» **Aim of the exercise**
Print exactly what the entries say, line by line, from the first line down to the one with "5. Automated code testing", inclusive.

>>>

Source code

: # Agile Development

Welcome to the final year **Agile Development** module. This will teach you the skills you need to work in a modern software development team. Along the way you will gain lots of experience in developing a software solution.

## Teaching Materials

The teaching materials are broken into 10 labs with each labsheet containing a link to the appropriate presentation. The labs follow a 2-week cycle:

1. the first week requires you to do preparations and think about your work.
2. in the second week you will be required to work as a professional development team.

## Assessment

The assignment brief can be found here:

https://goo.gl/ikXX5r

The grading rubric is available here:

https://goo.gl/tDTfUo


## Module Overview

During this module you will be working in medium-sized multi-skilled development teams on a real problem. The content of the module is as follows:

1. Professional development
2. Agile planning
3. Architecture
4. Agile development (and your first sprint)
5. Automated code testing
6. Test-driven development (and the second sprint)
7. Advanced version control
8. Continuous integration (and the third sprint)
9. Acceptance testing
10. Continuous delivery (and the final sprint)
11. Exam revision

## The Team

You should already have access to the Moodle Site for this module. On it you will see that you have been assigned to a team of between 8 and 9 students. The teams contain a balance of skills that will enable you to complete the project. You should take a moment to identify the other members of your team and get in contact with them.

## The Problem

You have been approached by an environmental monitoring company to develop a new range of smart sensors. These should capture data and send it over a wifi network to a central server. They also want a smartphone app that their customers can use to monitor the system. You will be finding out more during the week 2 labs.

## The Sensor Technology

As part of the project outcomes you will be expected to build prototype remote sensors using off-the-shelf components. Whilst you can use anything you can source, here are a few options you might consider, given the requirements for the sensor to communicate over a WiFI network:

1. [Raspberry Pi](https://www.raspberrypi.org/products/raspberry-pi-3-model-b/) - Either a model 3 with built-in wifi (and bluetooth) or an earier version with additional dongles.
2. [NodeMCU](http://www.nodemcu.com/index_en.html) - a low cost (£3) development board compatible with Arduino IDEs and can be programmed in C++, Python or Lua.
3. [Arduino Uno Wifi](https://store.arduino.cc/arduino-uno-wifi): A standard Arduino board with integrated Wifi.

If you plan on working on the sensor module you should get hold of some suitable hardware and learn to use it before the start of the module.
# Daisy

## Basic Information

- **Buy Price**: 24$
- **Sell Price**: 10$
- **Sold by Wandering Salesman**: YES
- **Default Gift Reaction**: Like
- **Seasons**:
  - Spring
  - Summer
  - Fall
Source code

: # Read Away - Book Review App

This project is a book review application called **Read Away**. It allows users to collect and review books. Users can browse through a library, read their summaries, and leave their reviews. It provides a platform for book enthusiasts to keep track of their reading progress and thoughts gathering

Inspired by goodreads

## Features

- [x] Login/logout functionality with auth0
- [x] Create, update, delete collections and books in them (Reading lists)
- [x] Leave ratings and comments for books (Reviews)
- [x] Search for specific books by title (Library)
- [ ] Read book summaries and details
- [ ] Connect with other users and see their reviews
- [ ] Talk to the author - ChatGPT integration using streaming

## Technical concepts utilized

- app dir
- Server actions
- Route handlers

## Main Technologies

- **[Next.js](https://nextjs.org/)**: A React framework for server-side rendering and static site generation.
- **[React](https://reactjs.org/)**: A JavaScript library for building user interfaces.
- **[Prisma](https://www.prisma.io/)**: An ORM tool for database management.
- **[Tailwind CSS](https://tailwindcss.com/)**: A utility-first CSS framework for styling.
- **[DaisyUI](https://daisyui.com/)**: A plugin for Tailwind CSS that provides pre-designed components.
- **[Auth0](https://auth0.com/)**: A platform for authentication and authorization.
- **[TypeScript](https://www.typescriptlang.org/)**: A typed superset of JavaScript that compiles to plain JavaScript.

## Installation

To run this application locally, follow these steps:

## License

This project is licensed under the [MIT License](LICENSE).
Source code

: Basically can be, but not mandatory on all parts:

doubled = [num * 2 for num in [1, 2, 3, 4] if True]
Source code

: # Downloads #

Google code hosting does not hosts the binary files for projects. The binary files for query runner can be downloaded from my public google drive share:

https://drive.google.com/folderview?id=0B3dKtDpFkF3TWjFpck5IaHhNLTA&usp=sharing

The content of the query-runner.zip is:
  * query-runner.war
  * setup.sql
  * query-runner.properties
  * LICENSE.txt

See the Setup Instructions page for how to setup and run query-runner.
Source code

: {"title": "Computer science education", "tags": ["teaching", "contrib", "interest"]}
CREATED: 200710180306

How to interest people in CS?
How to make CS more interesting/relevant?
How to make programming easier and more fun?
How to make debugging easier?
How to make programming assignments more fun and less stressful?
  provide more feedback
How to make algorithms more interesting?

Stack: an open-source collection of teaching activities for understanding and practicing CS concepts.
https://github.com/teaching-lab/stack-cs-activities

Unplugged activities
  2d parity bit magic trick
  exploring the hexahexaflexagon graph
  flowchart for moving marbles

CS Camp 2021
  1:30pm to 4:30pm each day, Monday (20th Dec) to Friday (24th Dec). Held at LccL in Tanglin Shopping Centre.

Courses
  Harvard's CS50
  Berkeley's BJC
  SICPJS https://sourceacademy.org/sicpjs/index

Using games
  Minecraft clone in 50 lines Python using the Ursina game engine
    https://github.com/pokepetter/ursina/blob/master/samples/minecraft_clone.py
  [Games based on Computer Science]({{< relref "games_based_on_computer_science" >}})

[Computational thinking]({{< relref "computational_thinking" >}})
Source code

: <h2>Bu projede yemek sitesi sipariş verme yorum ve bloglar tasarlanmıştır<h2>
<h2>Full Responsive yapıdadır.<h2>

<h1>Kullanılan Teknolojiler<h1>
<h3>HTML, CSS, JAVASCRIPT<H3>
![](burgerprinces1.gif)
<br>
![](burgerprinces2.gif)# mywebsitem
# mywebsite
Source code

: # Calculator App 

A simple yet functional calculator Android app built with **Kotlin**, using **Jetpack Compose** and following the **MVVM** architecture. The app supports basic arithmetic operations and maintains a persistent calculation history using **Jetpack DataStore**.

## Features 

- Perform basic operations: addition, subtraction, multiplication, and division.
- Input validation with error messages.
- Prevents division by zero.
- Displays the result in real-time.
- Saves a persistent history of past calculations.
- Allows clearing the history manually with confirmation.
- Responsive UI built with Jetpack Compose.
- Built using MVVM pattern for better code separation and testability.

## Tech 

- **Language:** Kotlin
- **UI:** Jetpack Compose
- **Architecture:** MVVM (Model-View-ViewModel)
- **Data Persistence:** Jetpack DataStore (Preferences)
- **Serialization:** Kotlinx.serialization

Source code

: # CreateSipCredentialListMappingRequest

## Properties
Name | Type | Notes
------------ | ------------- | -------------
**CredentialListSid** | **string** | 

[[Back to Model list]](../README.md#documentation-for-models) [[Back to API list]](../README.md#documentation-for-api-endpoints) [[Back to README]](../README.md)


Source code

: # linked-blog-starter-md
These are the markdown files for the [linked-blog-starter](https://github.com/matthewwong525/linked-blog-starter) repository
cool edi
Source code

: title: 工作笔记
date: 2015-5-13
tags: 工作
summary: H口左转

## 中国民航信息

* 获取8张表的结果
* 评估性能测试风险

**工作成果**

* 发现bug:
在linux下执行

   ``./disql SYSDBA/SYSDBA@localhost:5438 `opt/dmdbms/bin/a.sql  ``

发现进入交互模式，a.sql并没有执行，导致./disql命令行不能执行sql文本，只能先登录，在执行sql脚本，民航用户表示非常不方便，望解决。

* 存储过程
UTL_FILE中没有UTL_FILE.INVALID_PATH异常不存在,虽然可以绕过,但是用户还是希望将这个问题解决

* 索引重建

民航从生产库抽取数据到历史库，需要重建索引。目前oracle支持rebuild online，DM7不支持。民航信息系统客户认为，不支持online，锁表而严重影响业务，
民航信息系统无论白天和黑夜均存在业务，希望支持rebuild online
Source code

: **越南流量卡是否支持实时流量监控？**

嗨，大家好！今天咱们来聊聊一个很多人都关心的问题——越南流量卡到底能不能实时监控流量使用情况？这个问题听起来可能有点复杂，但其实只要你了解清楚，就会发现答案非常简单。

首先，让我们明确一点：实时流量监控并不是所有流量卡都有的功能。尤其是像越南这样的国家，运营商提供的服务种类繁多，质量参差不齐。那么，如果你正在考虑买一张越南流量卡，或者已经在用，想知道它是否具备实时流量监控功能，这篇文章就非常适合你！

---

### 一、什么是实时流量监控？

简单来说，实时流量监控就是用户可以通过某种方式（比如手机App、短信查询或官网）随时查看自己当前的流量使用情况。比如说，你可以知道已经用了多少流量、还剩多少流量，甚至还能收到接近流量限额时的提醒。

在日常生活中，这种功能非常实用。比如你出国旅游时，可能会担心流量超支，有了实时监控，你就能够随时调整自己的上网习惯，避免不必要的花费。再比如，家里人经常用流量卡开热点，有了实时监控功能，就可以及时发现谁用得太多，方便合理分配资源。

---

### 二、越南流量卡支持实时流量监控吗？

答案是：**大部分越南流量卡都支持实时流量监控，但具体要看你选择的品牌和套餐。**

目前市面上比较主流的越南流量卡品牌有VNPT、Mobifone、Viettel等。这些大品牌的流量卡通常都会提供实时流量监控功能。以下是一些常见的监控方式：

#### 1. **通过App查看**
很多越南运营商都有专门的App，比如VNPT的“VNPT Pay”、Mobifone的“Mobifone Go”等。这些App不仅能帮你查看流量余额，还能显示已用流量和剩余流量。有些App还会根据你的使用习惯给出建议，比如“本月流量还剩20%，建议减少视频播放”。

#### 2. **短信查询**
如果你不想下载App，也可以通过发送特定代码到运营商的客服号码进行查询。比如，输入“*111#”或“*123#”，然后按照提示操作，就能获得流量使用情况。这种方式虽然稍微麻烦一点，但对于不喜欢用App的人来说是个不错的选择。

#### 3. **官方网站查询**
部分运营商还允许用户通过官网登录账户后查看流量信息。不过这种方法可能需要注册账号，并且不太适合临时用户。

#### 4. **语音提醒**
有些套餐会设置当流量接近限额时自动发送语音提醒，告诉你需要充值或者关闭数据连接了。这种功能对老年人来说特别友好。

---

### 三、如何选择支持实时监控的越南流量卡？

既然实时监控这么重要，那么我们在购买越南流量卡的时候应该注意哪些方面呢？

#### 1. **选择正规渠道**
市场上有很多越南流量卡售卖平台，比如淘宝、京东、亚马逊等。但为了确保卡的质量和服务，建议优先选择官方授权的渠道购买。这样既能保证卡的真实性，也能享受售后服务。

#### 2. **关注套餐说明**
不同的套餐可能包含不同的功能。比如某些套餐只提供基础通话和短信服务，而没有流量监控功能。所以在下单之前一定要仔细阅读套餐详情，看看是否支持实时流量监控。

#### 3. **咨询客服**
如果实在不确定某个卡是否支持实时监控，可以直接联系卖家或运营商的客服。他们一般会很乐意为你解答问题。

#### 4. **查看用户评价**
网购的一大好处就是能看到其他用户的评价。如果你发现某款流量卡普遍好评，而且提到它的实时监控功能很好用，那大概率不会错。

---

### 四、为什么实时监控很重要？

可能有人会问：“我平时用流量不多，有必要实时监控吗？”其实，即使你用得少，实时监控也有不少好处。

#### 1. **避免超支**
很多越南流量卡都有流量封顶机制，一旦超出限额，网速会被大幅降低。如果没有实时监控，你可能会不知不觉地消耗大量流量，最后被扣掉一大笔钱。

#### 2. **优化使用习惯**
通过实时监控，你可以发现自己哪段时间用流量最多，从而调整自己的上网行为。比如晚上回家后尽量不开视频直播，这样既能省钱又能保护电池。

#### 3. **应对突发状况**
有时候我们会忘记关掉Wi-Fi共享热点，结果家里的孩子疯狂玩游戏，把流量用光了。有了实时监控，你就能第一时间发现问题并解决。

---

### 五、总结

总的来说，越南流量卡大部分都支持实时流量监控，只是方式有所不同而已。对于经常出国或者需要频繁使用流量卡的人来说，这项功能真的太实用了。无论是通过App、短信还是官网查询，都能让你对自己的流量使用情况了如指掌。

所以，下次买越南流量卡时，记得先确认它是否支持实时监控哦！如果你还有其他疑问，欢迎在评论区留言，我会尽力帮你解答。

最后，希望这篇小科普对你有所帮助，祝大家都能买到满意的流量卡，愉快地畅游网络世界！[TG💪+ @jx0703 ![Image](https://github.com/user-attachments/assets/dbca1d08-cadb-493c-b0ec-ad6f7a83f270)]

<<<

» **Exercise solution**
Source code

: # Agile Development

Welcome to the final year **Agile Development** module. This will teach you the skills you need to work in a modern software development team. Along the way you will gain lots of experience in developing a software solution.

## Teaching Materials

The teaching materials are broken into 10 labs with each labsheet containing a link to the appropriate presentation. The labs follow a 2-week cycle:

1. the first week requires you to do preparations and think about your work.
2. in the second week you will be required to work as a professional development team.

## Assessment

The assignment brief can be found here:

https://goo.gl/ikXX5r

The grading rubric is available here:

https://goo.gl/tDTfUo


## Module Overview

During this module you will be working in medium-sized multi-skilled development teams on a real problem. The content of the module is as follows:

1. Professional development
2. Agile planning
3. Architecture
4. Agile development (and your first sprint)
5. Automated code testing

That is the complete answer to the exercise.